Les années d’après-guerre ont vu une transformation profonde du paysage français. Alors que le régime de Vichy peut se lire en partie comme un épisode de la lutte des classes en réaction au Front populaire, un nouveau compromis social à la Libération a redessiné entièrement la société française. Au cours des trente glorieuses, l’augmentation du niveau de vie des travailleurs allait de pair avec la disparition des « deux cent familles » qui détenaient tous les leviers de pouvoirs. La société était en voie d’apaisement, et une fois retombées la fièvre de la décolonisation et la menace soviétique, la lutte des classes n’était plus depuis longtemps reconnaissable en France ; elle n’était conservée par certains que comme un totem mité qui faisait rire les enfants quand on le sortait les jours de procession. L’idée s’est imposée d’une grande classe moyenne dans laquelle les niveaux de vie sont relativement proches, et la gauche a cherché à définir un progrès juste, qui profite d’abord aux plus vulnérables, en recherchant un équilibre entre redistribution, politiques d’émancipation et universalité des services publics.

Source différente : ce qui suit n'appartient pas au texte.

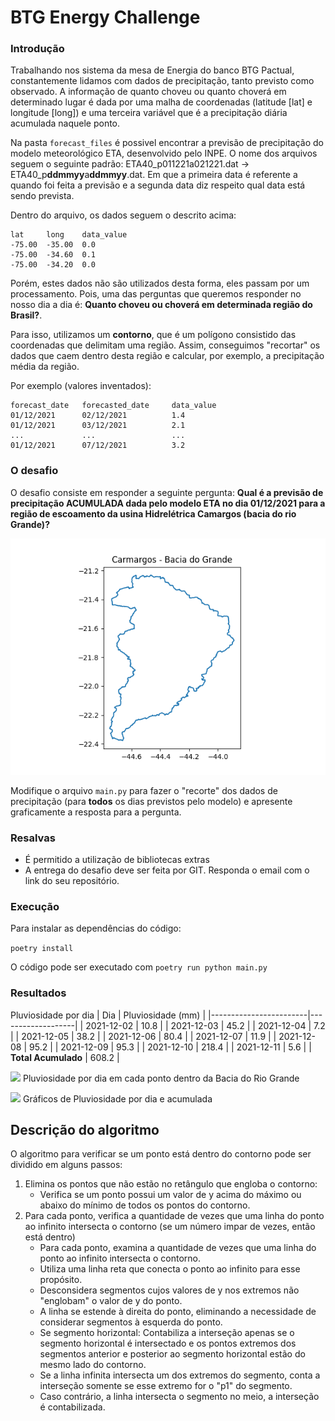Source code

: # BTG Energy Challenge
### Introdução
Trabalhando nos sistema da mesa de Energia do banco BTG Pactual, constantemente lidamos com dados de precipitação, tanto previsto como observado. 
A informação de quanto choveu ou quanto choverá em determinado lugar é dada por uma malha de coordenadas 
(latitude [lat] e longitude [long]) e uma terceira variável que é a precipitação diária acumulada naquele ponto.

Na pasta `forecast_files` é possivel encontrar a previsão de precipitação do modelo meteorológico ETA, desenvolvido pelo INPE.
O nome dos arquivos seguem o seguinte padrão: ETA40_p011221a021221.dat -> ETA40_p**ddmmyy**a**ddmmyy**.dat. 
Em que a primeira data é referente a quando foi feita a previsão e a segunda data diz respeito qual data está sendo prevista.

Dentro do arquivo, os dados seguem o descrito acima:
```
lat     long    data_value
-75.00  -35.00  0.0
-75.00  -34.60  0.1
-75.00  -34.20  0.0
```

Porém, estes dados não são utilizados desta forma, eles passam por um processamento. Pois, uma das perguntas que queremos
responder no nosso dia a dia é: **Quanto choveu ou choverá em determinada região do Brasil?**. 

Para isso, utilizamos um **contorno**, que é um polígono consistido das coordenadas que delimitam uma região. 
Assim, conseguimos "recortar" os dados que caem dentro desta região e calcular, por exemplo, a precipitação média da região.

Por exemplo (valores inventados):
```
forecast_date   forecasted_date     data_value
01/12/2021      02/12/2021          1.4
01/12/2021      03/12/2021          2.1
...             ...                 ...
01/12/2021      07/12/2021          3.2
```


### O desafio
O desafio consiste em responder a seguinte pergunta: **Qual é a previsão de precipitação ACUMULADA dada pelo modelo ETA no dia 01/12/2021 para a região de escoamento da usina Hidrelétrica Camargos (bacia do rio Grande)?**

![Contorno de Camargos [Grande]](Contour_Camargos_Grande.png "Contorno de Carmargos")

Modifique o arquivo `main.py` para fazer o "recorte" dos dados de precipitação (para **todos** os dias previstos pelo modelo) e 
apresente graficamente a resposta para a pergunta.


### Resalvas
- É permitido a utilização de bibliotecas extras
- A entrega do desafio deve ser feita por GIT. Responda o email com o link do seu repositório.

### Execução
Para instalar as dependências do código:

```poetry install```

O código pode ser executado com 
```poetry run python main.py```

### Resultados
Pluviosidade por dia
| Dia                    | Pluviosidade (mm) |
|------------------------|-------------------|
| 2021-12-02             | 10.8              |
| 2021-12-03             | 45.2              |
| 2021-12-04             | 7.2               |
| 2021-12-05             | 38.2              |
| 2021-12-06             | 80.4              |
| 2021-12-07             | 11.9              |
| 2021-12-08             | 95.2              |
| 2021-12-09             | 95.3              |
| 2021-12-10             | 218.4             |
| 2021-12-11             | 5.6               |
| **Total Acumulado**    | 608.2             |

![](pluviosidade_geo.png)
Pluviosidade por dia em cada ponto dentro da Bacia do Rio Grande

![](pluviosidade_graficos.png)
Gráficos de Pluviosidade por dia e acumulada

## Descrição do algoritmo
O algoritmo para verificar se um ponto está dentro do contorno pode ser dividido em alguns passos:

1. Elimina os pontos que não estão no retângulo que engloba o contorno: 
    - Verifica se um ponto possui um valor de y acima do máximo ou abaixo do mínimo de todos os pontos do contorno.
2. Para cada ponto, verifica a quantidade de vezes que uma linha do ponto ao infinito intersecta o contorno (se um número impar de vezes, então está dentro)
    - Para cada ponto, examina a quantidade de vezes que uma linha do ponto ao infinito intersecta o contorno.
    - Utiliza uma linha reta que conecta o ponto ao infinito para esse propósito.
    - Desconsidera segmentos cujos valores de y nos extremos não "englobam" o valor de y do ponto.
    - A linha se estende à direita do ponto, eliminando a necessidade de considerar segmentos à esquerda do ponto.
    - Se segmento horizontal: Contabiliza a interseção apenas se o segmento horizontal é intersectado e os pontos extremos dos segmentos anterior e posterior ao segmento horizontal estão do mesmo lado do contorno.
    - Se a linha infinita intersecta um dos extremos do segmento, conta a interseção somente se esse extremo for o "p1" do segmento.
    - Caso contrário, a linha intersecta o segmento no meio, a interseção é contabilizada.
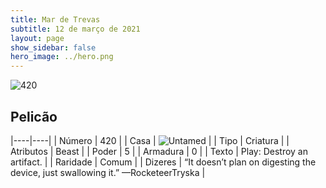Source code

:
 ```yaml
---
title: Mar de Trevas
subtitle: 12 de março de 2021
layout: page
show_sidebar: false
hero_image: ../hero.png
---
```


![420](https://cdn.keyforgegame.com/media/card_front/pt/496_420_RRX5P3VPR5MG_pt.png)

## Pelicão

|----|----|
| Número | 420 |
| Casa | ![Untamed](https://archonarcana.com/images/thumb/b/bd/Untamed.png/22px-Untamed.png "Indomados") |
| Tipo | Criatura |
| Atributos | Beast |
| Poder | 5 |
| Armadura | 0 |
| Texto | Play: Destroy an artifact. |
| Raridade | Comum |
| Dizeres | “It doesn’t plan on digesting the device, just swallowing it.” <softreturn>—Rocketeer<nonbreak>Tryska |
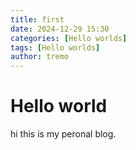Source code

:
 ```yaml
---
title: first
date: 2024-12-29 15:30
categories: [Hello worlds]
tags: [Hello worlds]
author: tremo
---
```

# Hello world
hi this is my peronal blog.
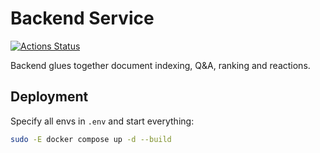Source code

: # Backend Service

[![Actions Status](https://github.com/askguruai/backend/actions/workflows/integration-tests.yml/badge.svg)](https://github.com/askguruai/backend/actions)

Backend glues together document indexing, Q&A, ranking and reactions.

## Deployment

Specify all envs in `.env` and start everything:

```bash
sudo -E docker compose up -d --build
```
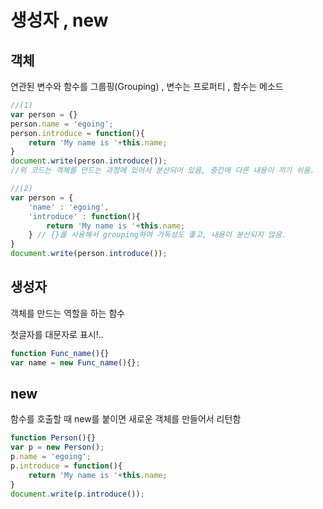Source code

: # 생성자 , new

## 객체  

연관된 변수와 함수를 그룹핑\(Grouping\)  , 변수는 프로퍼티 , 함수는 메소드  

```javascript
//(1)
var person = {}
person.name = 'egoing';
person.introduce = function(){
    return 'My name is '+this.name;
}
document.write(person.introduce());
//위 코드는 객체를 만드는 과정에 있어서 분산되어 있음, 중간에 다른 내용이 끼기 쉬움.

//(2)
var person = {
    'name' : 'egoing',
    'introduce' : function(){
        return 'My name is '+this.name;
    } // {}를 사용해서 grouping하여 가독성도 좋고, 내용이 분산되지 않음.
}
document.write(person.introduce());
```

## 생성자 

객체를 만드는 역할을 하는 함수 

첫글자를 대문자로 표시!.. 

```javascript
function Func_name(){}
var name = new Func_name(){}; 
```

## new 

함수를 호출할 때 new를 붙이면 새로운 객체를 만들어서 리턴함 

```javascript
function Person(){}
var p = new Person();
p.name = 'egoing';
p.introduce = function(){
    return 'My name is '+this.name; 
}
document.write(p.introduce());
```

Cette période se termine. On pouvait observer, depuis dix ans, une remontée forte de la conflictualité sociale. Ce durcissement est très réel et a des conséquences immédiates. Les travaux de Thomas Piketty et d’Emmanuel Saez permettent d’en prendre conscience avec deux graphiques très simples:
Le premier représente la part du revenu des 10% des américains les plus riches dans le revenu total des USA. Il est immédiatement frappant par la puissance des évolutions historiques: entre 1940 et 1980, ces 10% ne percevaient que 35% du revenu national, les 90% moins bien lotis se partageant les 65% restant. Mais par deux fois, les 10% les plus riches sont parvenus, en quelques décennies, à accaparer à eux seuls la moitié de la richesse nationale! Il n’est pas inutile de noter que ces pics sont intervenus respectivement en 1927 et en 2007, soit à l’aube des deux plus grandes crises économiques du siècle.
Le second est moins clair au premier coup d’oeil, mais plus instructif encore: il s’agit de la décomposition du premier graphique en trois groupes: ceux qui se trouvent entre les 10% et les 5% les plus riches, ceux qui tutoient les sommets entre 5% et 1% et surtout le troisième groupe des 1% les plus riches. On peut constater que la part dans le revenu national des deux groupes 10%-5% et 5%-1% est à peu près stable. C’est le groupe des 1% qui centralise presque la totalité des écarts historique dans le partage de la richesse, passant de 25% à 10% après la crise des années 30, et inversement dans la dernière période. Et le groupe des… 0,1% les plus riches compte à lui seul pour les deux tiers de cette dynamique historique, en passant de 2,6% de la richesse nationale en 1976 à 12,3% en 2007.
Quelle importance? Question de morale mise à part, grand bien leur fasse si tout le monde profite de la vague. Sauf qu’il n’en est rien. Aux Etats-Unis, la croissance du revenu réel familial a été de 29,8% entre 1975 et 2005, contre 19,3% en France sur la même période. Mais si on refait le même calcul en excluant les 1% les plus riches, les revenus n’ont en fait augmenté que de 16,7% pour 99% des familles américaines contre 19,7% pour les françaises. En excluant cette fois-ci les 10% les plus riches, le débat est intense entre économistes pour savoir si les familles américaines ont gagné (peu) sur cette période ou si elles ont en fait régressé.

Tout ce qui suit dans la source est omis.